In any event, the point is that some of these companies are a little on the small side. They may only handle a handful of clients with no real interest in trying to expand beyond their niche. This means that they’re not always going to be listed on major websites and databases like the BBB. It’s like how your favorite restaurant might not have any Yelp reviews because it’s one of those “best kept secret” spots.
But, there’s bound to be someone, somewhere, either singing the company’s praises or condemning them for dishonest business practices and poor service. One bad review might not be a dealbreaker. Sometimes someone just had a bad day or they misunderstood the contract or they were expecting more than you should expect from a payment processor. A dozen bad reviews and no good ones, though, that should raise a red flag. Likewise, it’s easy to buy one paid positive review, but most fly by night businesses don’t have the spending power to buy dozens of paid reviews (not from native English speakers, anyway).
Online reputation is a big part of running a business in the modern age, and a bunch of negative reviews will at least tell you that this company isn’t interested in managing their online reputation.
If they can’t be bothered to address serious concerns that their customers have, then how much can you really expect them to care about your needs as a customer?
Just Feel Them Out
Sometimes it comes down to trusting your instinct. If you call them or email them and they seem really hesitant to answer your questions, or if the answers are very ambiguous and non-committal, then it’s a safe bet that they don’t want you to know what a lousy deal they’re actually offering you. You’re looking for a processor that can be transparent, up front and direct with you. Vague answers and beating around the bush are a pretty sure sign of someone who’s just trying to lead you on.
Of course this isn’t to say that you want to make the entirety of the decision on instinct alone. How you feel about a processor is as good a tie breaker as any, but most of the decision needs to be made on reason, and the heavy-lifting of research and interviewing.
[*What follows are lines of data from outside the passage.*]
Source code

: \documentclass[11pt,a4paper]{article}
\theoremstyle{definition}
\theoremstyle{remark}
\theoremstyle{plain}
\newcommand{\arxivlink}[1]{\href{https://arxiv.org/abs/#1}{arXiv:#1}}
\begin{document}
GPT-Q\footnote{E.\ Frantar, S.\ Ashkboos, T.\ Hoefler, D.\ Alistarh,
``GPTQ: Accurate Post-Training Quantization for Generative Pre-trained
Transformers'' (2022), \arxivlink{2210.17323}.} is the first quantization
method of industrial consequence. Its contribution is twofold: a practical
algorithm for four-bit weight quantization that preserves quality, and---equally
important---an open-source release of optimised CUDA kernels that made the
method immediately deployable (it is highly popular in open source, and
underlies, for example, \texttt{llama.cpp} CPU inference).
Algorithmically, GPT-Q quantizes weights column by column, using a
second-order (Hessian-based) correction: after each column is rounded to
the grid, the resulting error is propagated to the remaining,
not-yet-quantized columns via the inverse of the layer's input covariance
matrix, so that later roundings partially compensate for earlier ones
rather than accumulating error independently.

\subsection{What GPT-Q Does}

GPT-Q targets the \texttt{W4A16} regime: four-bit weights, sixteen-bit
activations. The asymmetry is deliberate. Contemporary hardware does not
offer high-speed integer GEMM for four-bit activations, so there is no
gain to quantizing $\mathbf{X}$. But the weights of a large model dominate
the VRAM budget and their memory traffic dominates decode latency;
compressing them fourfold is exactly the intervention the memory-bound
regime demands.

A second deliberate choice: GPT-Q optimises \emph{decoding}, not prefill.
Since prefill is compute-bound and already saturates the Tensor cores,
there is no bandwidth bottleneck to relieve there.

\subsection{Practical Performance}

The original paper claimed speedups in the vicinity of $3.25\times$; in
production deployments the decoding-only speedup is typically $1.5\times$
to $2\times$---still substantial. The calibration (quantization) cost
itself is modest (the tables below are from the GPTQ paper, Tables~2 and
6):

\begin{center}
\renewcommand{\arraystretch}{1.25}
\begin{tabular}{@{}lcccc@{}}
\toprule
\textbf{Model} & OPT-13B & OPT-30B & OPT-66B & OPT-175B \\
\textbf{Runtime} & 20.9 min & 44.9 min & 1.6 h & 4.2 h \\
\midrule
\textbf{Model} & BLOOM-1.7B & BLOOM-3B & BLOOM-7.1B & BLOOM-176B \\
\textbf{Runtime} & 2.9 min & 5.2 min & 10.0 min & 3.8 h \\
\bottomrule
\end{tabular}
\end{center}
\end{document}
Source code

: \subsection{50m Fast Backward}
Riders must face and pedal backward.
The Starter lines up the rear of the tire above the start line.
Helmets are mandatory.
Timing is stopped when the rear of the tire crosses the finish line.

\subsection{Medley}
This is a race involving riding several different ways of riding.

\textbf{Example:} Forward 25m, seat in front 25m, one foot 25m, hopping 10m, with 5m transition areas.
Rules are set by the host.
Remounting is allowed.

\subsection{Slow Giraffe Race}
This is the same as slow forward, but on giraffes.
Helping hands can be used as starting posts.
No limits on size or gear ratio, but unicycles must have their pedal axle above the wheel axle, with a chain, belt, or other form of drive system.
Still, sometimes how well you work with a partner comes down to simply the chemistry that you have with them. If you feel that their customer service is unresponsive or you just don’t get a good vibe from them, then it might not be a good match.
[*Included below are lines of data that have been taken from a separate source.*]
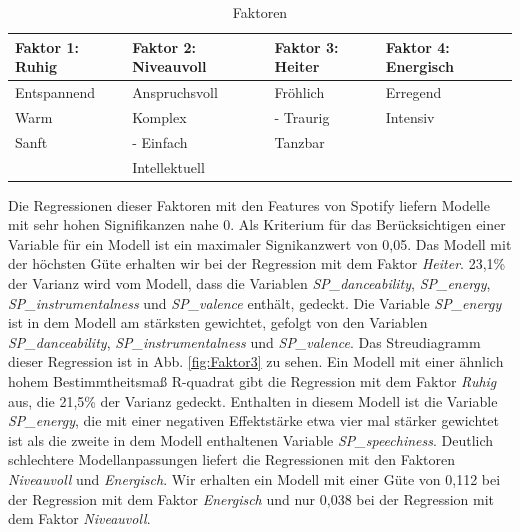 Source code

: \begin{table}[htbp]
    \centering
    \caption{Faktoren}
    \vspace{2mm}
    \label{tab:faktoren}
        \begin{tabularx}{8cm}{|X|X|X|X|}
            \hline Faktor 1: \textbf{Ruhig} & Faktor 2: \textbf{Niveauvoll} & Faktor 3: \textbf{Heiter} & Faktor 4: \textbf{Energisch} \\
            \hline Entspan\-nend & Anspruchs\-voll       & Fröhlich             & Erregend \\
            \hline Warm              & Komplex                  & - Traurig            & Intensiv \\
            \hline Sanft               & - Einfach                 & Tanzbar             & \\
            \hline                        & Intellek\-tuell          &                          & \\
            \hline
        \end{tabularx}
\end{table}


Die Regressionen dieser Faktoren mit den Features von Spotify liefern Modelle mit sehr hohen Signifikanzen nahe 0.
Als Kriterium für das Berücksichtigen einer Variable für ein Modell ist ein maximaler Signikanzwert von  0,05.  
Das Modell mit der höchsten Güte erhalten wir bei der Regression mit dem Faktor \textit{Heiter}.
23,1\% der Varianz wird vom Modell, dass die Variablen \textit{SP\_danceability}, \textit{SP\_energy}, \textit{SP\_instrumentalness} und \textit{SP\_valence} enthält, gedeckt.
Die Variable \textit{SP\_energy} ist in dem Modell am stärksten gewichtet, gefolgt von den Variablen \textit{SP\_danceability},  \textit{SP\_instrumentalness} und \textit{SP\_valence}.
Das Streudiagramm dieser Regression ist in Abb. \ref{fig:Faktor3} zu sehen.    
Ein Modell mit einer ähnlich hohem Bestimmtheitsmaß R-quadrat gibt die Regression mit dem Faktor \textit{Ruhig} aus, die 21,5\% der Varianz gedeckt.
Enthalten in diesem Modell ist die Variable \textit{SP\_energy}, die mit einer negativen Effektstärke etwa vier mal stärker gewichtet ist als die zweite in dem Modell enthaltenen Variable \textit{SP\_speechiness}.
Deutlich schlechtere Modellanpassungen liefert die Regressionen mit den Faktoren \textit{Niveauvoll} und \textit{Energisch}.
Wir erhalten ein Modell mit einer Güte von 0,112 bei der Regression mit dem Faktor \textit{Energisch} und nur 0,038 bei der Regression mit dem Faktor \textit{Niveauvoll}.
A merchant account provider isn’t just another supplier or something. They’re a partner in your business who should be invested in your future within your industry. Hopefully, if you find a payment processor that you have a good working relationship with, then you may be working with them for years to come, perhaps for as long as you’re running your business. So making your decision is something that you need to do carefully, with lots of forethought, planning and research, and of course, some degree of trust.